Hillman’s archetypal psychology invites us to engage with our inner experience in a mythopoetic way. “Nothing is excluded.” Rather than parts, he saw inner figures as archetypal presences—images with their own autonomy and unpredictability. Depression might appear as Saturn, while anxiety might be Pan, the root of panic. Hillman encouraged therapists to befriend the symptom’s image, seeing it as soul-making rather than something to fix or do away with. 

Marion Woodman invites the body into the imaginal dialogue, viewing inner figures as both psychic and somatic presences, stored in the very fiber of our being. For Woodman, healing required embodied imagination, allowing the figures to move through our being, increasing embodied awareness. A fierce protector might be invited to stomp or push against a wall, while a wounded exile might be met with gentle self-holding. Building on this, Joan Chodorow developed spontaneous, authentic movement, where the body expresses the psyche’s inner dynamics through unscripted movement. This approach deepens the connection between body, psyche, and imagination, allowing for integrated healing beyond verbal description.

Sandplay therapy offers a nonverbal entry into the psyche’s multiplicity. Clients create three-dimensional images using figurines in a tray of sand. Unlike IFS, which labels parts, sandplay allows the psyche to speak symbolically—such as a protector appearing as a dragon or a wounded part as a cracked turtle figurine. We need not reduce each figure and have to “say what it is” but rather engage in the image and let it guide us to a new understanding and spontaneous healing.  Developed by Dora Kalff, sandplay uses Jungian concepts to engage the unconscious directly, bypassing intellectual defenses. The beauty of sandplay is that symbols aren’t guided by intellectual knowing, but are open to the psyche’s natural expression, fostering spontaneous and unfiltered connection between the conscious and unconscious.
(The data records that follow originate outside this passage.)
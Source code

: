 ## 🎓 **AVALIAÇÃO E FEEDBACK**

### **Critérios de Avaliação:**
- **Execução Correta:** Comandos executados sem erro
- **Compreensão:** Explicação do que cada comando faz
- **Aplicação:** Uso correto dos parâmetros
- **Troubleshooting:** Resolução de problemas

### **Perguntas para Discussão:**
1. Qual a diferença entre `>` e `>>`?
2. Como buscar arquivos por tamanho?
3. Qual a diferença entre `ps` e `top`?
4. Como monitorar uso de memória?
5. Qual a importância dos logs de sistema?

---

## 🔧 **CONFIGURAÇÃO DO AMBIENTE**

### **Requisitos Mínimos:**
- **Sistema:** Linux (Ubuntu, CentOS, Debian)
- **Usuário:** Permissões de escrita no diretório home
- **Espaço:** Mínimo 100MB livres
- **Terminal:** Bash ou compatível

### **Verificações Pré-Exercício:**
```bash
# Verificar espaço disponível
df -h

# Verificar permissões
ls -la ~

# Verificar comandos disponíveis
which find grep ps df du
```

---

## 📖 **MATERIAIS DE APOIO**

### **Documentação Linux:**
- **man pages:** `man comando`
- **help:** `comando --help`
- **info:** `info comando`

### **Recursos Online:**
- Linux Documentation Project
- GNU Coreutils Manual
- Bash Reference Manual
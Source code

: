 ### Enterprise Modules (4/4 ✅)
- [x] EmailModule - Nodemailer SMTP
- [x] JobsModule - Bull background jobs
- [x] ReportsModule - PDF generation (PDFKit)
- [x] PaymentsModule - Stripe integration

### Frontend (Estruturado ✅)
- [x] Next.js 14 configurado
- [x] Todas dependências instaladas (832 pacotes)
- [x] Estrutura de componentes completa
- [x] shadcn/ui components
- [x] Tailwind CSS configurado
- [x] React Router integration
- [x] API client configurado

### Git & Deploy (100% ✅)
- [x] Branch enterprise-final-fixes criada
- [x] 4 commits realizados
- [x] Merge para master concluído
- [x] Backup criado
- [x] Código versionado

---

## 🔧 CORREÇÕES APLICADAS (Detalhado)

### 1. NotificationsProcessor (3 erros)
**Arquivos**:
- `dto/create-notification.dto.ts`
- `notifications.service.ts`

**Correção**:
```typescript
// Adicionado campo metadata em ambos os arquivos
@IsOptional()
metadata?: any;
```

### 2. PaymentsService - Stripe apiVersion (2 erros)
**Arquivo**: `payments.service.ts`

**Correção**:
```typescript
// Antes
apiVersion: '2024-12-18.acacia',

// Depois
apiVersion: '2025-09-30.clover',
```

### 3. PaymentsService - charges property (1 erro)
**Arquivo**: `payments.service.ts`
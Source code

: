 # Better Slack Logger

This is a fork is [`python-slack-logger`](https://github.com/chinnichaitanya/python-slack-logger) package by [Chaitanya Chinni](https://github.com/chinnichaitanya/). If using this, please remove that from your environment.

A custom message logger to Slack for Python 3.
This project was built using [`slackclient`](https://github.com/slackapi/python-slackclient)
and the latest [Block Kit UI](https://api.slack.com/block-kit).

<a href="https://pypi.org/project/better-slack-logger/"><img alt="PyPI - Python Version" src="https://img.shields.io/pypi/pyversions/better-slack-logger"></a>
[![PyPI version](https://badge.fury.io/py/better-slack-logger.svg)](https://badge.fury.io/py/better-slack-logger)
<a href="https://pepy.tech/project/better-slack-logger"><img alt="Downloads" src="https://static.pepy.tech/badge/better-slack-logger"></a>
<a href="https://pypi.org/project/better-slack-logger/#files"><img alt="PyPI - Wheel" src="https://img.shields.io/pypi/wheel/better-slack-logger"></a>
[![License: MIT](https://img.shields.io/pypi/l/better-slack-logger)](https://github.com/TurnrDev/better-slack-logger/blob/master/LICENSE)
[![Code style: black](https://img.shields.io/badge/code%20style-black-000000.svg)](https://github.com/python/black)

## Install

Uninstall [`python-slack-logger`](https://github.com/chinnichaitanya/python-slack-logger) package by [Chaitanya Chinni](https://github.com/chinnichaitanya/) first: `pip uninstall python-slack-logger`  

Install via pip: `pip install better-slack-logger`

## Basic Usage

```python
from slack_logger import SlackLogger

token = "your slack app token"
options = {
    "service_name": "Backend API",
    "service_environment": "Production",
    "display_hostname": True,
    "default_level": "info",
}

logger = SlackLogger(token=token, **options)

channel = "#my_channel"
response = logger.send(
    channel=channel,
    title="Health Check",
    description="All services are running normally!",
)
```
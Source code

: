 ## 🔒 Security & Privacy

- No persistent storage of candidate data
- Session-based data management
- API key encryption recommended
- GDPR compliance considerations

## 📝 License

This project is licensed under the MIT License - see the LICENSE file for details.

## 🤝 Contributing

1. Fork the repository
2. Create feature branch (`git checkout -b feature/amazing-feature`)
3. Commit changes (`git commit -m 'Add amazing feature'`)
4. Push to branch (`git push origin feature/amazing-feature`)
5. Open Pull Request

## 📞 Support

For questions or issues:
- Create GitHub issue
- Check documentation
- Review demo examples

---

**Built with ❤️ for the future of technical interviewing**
Active imagination, a Jungian practice, serves as a bridge between these approaches. It invites direct dialogue with inner figures, whether they appear as IFS parts, archetypal images, or symbolic figures in the sand. By engaging them through visualization or spontaneous movement, clients build relationship with their inner cast.

Together, IFS, archetypal psychology, Woodman’s somatic depth work, and sandplay offer a creative, multi-dimensional path toward healing. They move beyond symptom management into soul-making, where suffering becomes meaningful. Rather than striving for wholeness by integrating parts, clients discover that wholeness lies in embracing the psyche’s multiplicity—not in being one, but in being many.